[TASK ITEM]:
Every line of the following records that includes "mais" should be copied.

+++ DATA FOR THIS EXERCISE

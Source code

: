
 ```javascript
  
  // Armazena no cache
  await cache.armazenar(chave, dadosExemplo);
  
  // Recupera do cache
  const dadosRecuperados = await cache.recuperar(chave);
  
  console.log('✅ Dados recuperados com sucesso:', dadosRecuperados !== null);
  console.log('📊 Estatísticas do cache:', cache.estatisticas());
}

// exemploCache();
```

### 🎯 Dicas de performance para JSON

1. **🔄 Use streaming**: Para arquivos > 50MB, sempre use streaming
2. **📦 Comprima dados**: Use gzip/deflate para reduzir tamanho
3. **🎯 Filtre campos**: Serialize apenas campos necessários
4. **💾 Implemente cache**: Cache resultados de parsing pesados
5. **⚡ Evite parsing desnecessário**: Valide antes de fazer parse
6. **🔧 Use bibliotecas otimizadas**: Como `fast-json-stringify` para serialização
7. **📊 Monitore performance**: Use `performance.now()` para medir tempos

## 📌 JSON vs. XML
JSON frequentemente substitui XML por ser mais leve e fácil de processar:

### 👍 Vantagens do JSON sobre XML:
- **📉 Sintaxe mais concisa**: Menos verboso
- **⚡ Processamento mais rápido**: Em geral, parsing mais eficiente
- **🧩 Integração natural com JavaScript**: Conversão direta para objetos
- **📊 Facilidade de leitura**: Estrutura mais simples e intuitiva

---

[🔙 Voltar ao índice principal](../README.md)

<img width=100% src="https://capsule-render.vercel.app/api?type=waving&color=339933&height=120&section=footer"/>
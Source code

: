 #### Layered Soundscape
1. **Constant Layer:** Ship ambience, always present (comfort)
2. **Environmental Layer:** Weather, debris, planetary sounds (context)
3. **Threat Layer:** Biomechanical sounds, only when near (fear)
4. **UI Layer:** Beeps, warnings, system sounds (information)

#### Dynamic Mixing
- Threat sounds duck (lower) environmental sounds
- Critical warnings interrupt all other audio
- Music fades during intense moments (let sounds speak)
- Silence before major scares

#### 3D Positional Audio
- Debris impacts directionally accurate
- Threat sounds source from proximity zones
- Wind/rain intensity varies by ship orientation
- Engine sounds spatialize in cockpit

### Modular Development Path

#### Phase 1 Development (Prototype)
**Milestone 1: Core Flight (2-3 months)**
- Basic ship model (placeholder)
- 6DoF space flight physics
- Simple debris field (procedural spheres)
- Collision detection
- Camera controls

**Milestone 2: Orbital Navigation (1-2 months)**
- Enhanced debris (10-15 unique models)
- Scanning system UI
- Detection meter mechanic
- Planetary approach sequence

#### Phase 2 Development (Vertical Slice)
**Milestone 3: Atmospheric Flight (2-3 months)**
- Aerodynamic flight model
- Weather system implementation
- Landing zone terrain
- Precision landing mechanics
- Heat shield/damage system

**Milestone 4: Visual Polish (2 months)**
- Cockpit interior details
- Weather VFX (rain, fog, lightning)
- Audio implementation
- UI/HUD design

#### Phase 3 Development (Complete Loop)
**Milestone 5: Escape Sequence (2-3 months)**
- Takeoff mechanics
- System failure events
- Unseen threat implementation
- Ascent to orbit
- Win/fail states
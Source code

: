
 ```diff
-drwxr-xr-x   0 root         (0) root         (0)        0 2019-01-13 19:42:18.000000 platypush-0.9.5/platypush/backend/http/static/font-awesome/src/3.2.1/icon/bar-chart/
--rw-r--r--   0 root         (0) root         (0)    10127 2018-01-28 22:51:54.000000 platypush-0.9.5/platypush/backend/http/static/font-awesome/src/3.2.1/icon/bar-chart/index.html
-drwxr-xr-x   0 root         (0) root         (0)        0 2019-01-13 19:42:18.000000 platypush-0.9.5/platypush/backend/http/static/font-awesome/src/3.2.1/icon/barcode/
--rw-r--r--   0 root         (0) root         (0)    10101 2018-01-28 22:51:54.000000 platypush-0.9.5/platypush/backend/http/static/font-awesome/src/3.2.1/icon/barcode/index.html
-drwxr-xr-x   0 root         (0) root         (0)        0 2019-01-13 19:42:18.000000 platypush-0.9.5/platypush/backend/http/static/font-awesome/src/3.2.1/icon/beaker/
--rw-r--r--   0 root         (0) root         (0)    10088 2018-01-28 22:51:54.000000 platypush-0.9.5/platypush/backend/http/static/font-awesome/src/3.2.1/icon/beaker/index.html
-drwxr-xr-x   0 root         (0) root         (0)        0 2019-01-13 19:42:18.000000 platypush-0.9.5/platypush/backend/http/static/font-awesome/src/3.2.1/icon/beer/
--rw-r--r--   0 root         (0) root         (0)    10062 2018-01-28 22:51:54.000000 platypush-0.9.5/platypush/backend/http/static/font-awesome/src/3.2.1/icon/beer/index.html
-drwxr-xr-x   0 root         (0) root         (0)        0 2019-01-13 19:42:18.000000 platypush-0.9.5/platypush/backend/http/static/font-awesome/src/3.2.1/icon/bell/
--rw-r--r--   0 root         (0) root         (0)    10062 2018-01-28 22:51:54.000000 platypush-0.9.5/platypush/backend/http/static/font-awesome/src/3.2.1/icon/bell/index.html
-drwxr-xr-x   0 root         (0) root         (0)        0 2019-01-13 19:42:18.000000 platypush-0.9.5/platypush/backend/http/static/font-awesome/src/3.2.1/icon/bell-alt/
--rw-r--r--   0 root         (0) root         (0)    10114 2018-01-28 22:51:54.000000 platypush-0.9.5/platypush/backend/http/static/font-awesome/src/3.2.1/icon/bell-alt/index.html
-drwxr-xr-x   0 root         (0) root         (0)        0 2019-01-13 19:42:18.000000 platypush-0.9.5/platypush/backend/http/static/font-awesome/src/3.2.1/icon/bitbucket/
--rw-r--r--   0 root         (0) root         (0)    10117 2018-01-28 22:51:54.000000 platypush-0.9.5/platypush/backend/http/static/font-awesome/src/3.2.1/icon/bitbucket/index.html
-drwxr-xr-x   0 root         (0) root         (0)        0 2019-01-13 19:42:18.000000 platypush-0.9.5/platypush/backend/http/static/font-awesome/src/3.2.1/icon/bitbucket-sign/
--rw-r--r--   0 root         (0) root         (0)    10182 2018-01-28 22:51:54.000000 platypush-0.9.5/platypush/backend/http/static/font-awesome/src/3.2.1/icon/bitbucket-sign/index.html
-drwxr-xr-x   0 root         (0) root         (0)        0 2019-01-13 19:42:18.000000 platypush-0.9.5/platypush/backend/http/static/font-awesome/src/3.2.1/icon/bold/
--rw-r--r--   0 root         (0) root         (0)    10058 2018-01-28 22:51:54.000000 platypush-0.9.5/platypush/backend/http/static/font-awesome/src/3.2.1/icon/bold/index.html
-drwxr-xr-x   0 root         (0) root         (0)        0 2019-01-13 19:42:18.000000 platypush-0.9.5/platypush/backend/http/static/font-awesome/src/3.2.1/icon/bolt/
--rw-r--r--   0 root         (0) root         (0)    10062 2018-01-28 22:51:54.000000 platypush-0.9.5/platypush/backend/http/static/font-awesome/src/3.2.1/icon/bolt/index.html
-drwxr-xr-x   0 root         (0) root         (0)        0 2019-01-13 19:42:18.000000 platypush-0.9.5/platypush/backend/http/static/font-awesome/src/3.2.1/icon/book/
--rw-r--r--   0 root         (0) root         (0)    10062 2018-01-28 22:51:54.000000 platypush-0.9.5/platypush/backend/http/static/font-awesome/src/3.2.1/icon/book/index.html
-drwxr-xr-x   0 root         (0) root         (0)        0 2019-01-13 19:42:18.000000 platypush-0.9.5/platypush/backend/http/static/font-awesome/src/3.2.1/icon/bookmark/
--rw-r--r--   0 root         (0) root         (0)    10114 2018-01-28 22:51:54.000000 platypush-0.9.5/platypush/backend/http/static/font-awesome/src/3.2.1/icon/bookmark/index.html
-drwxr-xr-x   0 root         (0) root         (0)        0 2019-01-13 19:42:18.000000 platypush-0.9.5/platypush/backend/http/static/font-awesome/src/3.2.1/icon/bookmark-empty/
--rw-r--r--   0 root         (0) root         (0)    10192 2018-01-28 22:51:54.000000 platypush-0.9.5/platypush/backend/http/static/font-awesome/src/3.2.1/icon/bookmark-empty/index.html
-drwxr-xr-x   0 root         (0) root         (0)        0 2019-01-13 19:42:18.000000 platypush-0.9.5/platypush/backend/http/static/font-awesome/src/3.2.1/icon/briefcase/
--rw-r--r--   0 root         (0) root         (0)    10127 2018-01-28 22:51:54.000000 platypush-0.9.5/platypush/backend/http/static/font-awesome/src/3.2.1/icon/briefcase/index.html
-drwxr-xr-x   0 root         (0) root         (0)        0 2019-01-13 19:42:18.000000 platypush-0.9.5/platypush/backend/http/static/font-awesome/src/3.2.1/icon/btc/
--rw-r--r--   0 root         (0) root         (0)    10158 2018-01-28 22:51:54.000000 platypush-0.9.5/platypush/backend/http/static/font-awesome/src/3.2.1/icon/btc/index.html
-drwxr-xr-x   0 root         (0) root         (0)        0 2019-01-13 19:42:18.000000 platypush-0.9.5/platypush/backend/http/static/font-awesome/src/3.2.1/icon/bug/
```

++++++

[ANSWER FOR THE TASK]:
JSON frequentemente substitui XML por ser mais leve e fácil de processar:
- **📉 Sintaxe mais concisa**: Menos verboso
- **⚡ Processamento mais rápido**: Em geral, parsing mais eficiente
- **📊 Facilidade de leitura**: Estrutura mais simples e intuitiva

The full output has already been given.